Niente, non riesco, tutti sono fuggenti, l’interprete è sempre più svogliato, fuma e chiacchiera con il responsabile di stabilimento. Dopo poco il general manager si scusa, ma deve proprio andare!
Mi guardo attorno, non c’è neppure l’export manager, ci sono solo visi sconosciuti, nessuno parla inglese, ognuno parla con il vicino, fuma e mangia mandarini.
Dopo un altro quarto d’ora, rientra in ufficio Export Manager: si parte per Hong Kong!
Mi viene da piangere. Sono venuto da Shanghai per parlare con queste persone, e non sono riuscito neppure a intavolare l’argomento. Cerco di ricordale se il Sinologo in 24 ore può darmi una mano… Il senso comune europeo mi suggerisce che, quanto meno, hanno progetti più urgenti del mio in ballo.
All’uscita, il General Manager esce chi sa da dove e viene a salutarmi: “la prossima volta ti fermi a dormire qui e parliamo!”
Ma non potevamo parlare sta volta? Mi piglia in giro o veramente vuole iniziare a discutere seriamente al prossimo eventuale incontro?
Vabbè, per lo meno ho fatto la mia prima visita in uno stabilimento Cinese… e poi i contatti ormai, ci sono… mi basta coltivarli!
Inizio allora a coltivare il contatto, riscaldando un po’ la conversazione con Export Manager, mentre l’autista ci guida attraverso gli immensi sobborghi della città.
“Mr Zhang, where are you from?”, inizio per scaldare un po’ l’atmosfera. Secondo me è di Hong Kong, o per lo meno ci abita da tempo…
” Where am I from?”
“Yes”
“Now?”
“no, I mean, are you from Shenzhen or from Hong Kong?”
“From Shenzhen to Hong Kong!”
“mm… yes, we’re going to Hong Kong… but… where do you live?” almeno sapere dove abita… e poi mica posso mollare così, nell’imbarazzo…
“I live?”
“yes, Mr Zhang… do you live here or in Hong Kong?”

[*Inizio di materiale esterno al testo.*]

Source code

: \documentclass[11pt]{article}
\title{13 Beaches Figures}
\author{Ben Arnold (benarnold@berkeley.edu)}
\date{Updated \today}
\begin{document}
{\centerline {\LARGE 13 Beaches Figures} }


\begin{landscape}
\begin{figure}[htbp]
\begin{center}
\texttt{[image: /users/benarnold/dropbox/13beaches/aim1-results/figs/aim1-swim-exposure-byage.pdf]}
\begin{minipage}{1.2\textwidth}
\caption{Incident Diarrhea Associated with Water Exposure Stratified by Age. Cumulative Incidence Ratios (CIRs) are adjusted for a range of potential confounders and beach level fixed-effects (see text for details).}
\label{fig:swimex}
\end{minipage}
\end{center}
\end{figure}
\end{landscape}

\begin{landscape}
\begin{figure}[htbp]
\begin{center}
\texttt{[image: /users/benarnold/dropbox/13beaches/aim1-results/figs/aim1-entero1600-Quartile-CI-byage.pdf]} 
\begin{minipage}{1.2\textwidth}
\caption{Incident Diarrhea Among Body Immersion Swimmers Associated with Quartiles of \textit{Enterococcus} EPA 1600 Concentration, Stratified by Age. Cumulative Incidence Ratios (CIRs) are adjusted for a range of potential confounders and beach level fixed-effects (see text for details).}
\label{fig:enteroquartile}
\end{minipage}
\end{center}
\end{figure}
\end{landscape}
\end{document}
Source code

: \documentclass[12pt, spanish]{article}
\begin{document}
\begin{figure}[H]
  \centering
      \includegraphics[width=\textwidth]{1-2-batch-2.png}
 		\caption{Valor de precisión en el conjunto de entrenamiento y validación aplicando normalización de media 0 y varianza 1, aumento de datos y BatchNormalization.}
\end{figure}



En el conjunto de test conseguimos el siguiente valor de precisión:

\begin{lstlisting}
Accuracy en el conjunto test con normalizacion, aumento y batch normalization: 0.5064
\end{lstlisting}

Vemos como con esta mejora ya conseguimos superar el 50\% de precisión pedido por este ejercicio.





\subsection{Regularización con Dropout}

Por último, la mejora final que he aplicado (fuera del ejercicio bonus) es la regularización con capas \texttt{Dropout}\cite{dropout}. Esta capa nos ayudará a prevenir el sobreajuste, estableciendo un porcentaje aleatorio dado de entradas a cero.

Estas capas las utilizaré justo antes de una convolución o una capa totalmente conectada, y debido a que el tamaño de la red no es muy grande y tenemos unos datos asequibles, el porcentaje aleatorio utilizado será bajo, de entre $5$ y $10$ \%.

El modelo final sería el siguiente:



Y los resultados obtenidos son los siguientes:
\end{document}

“Here? No, here only industries, no home”
“Well, I don’t mean right here, in this area, I mean Shenzhen!”
“Yes, this Shenzhen, then Hong Kong, one hour after”

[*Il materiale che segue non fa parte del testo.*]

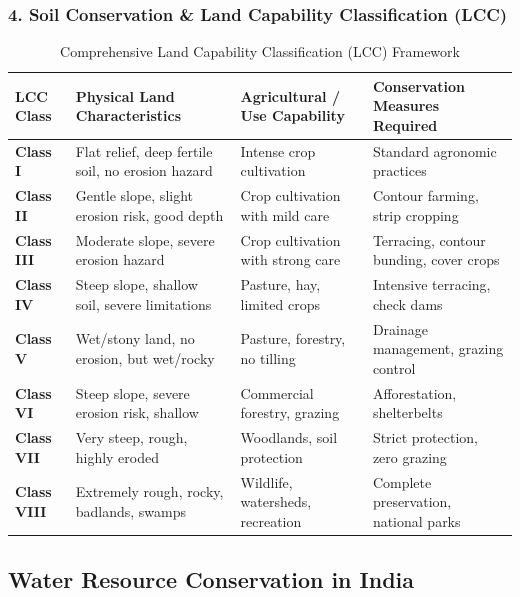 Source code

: \documentclass[11pt,a4paper]{article}
\begin{document}
\subsubsection{4. Soil Conservation \& Land Capability Classification (LCC)}
\begin{table}[h!]
\centering
\small
\begin{tabularx}{\textwidth}{l X X X}
\toprule
\textbf{LCC Class} & \textbf{Physical Land Characteristics} & \textbf{Agricultural / Use Capability} & \textbf{Conservation Measures Required} \\
\midrule
\textbf{Class I} & Flat relief, deep fertile soil, no erosion hazard & Intense crop cultivation & Standard agronomic practices \\
\textbf{Class II} & Gentle slope, slight erosion risk, good depth & Crop cultivation with mild care & Contour farming, strip cropping \\
\textbf{Class III} & Moderate slope, severe erosion hazard & Crop cultivation with strong care & Terracing, contour bunding, cover crops \\
\textbf{Class IV} & Steep slope, shallow soil, severe limitations & Pasture, hay, limited crops & Intensive terracing, check dams \\
\textbf{Class V} & Wet/stony land, no erosion, but wet/rocky & Pasture, forestry, no tilling & Drainage management, grazing control \\
\textbf{Class VI} & Steep slope, severe erosion risk, shallow & Commercial forestry, grazing & Afforestation, shelterbelts \\
\textbf{Class VII} & Very steep, rough, highly eroded & Woodlands, soil protection & Strict protection, zero grazing \\
\textbf{Class VIII} & Extremely rough, rocky, badlands, swamps & Wildlife, watersheds, recreation & Complete preservation, national parks \\
\bottomrule
\end{tabularx}
\caption{Comprehensive Land Capability Classification (LCC) Framework}
\end{table}

\subsection{Water Resource Conservation in India}
\end{document}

Faccio ancora diversi tentativi, poi getto la spugna.

Guardo fuori dal finestrino, questa zona della città è bella. Palazzi con senso architettonico, grattacieli simili a quelli di Shanghai, mi sembra di intravvedere qualche spazio verde.
Mr Zhang non capisce o non vuole dirmi di dove è, per motivi suoi?

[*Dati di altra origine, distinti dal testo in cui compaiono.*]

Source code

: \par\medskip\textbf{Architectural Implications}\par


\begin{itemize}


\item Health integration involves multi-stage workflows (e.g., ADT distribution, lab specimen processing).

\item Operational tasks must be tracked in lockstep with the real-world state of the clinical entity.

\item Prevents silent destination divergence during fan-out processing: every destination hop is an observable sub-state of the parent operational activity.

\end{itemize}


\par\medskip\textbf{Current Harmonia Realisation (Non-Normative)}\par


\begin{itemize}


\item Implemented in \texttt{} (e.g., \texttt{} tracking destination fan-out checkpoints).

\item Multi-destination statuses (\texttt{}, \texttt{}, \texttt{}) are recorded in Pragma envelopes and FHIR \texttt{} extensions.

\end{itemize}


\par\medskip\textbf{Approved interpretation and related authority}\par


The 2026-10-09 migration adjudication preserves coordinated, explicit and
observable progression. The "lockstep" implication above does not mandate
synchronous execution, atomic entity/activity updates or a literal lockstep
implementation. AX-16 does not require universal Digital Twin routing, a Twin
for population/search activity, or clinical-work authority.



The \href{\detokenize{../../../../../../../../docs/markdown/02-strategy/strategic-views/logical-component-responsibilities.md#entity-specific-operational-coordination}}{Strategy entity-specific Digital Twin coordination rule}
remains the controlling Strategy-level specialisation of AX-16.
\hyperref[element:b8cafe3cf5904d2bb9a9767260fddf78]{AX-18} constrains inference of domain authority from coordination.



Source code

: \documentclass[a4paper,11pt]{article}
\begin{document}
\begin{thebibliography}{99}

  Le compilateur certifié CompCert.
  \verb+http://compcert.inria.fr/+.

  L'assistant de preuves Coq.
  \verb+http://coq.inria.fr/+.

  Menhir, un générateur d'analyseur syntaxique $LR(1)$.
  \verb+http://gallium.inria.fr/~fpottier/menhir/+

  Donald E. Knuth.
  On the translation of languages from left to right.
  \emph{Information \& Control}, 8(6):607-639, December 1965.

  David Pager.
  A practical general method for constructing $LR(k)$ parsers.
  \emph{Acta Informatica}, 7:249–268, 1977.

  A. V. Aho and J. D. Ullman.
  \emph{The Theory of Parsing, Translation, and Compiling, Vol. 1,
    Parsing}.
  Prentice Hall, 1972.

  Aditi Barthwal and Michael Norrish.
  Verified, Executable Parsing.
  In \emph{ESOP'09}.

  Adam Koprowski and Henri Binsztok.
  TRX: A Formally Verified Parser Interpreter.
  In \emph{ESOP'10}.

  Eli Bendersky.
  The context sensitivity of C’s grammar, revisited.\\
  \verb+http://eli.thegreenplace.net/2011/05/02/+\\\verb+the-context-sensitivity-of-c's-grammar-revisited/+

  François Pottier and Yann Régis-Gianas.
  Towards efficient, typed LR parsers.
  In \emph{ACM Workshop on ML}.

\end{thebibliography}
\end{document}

E’ possibile che un direttore di stabilimento non riconosca l’incollatrice automatica, e la scambia per chi sa quale estrusore plastico? E’ possibile che io non sia riuscito a spiegare loro che non avevo fame, ma volevo solo visitare lo stabilimento prima della pausa pranzo?
Non capisco se non capiscono o se non capisco io che loro capiscono…
Non capisco neppure più che cosa devo capire.
La logica con la quale categorizzi, interpreti,  prevedi, il metodo col quale giudichi e decidi, il buon senso, l’istinto…
Ho l’impressione che, dopo una giornata passata in compagnia di manager cinesi, ti rimanga solo un senso di ubriacatura, di spaesamento. L’illuminante consapevolezza di non capirci niente!
Credo che nulla apra di più la testa, nulla sia più stimolante, eccitante, energetico.
Ancora grattacieli. Mi chiedo dove siano finiti i pescatori del villaggio di pescatori. Altro che via Gluck.
E per la prima volta mi passa per la testa un’idea assurda: e se provassi a starci un po’, in Cina?!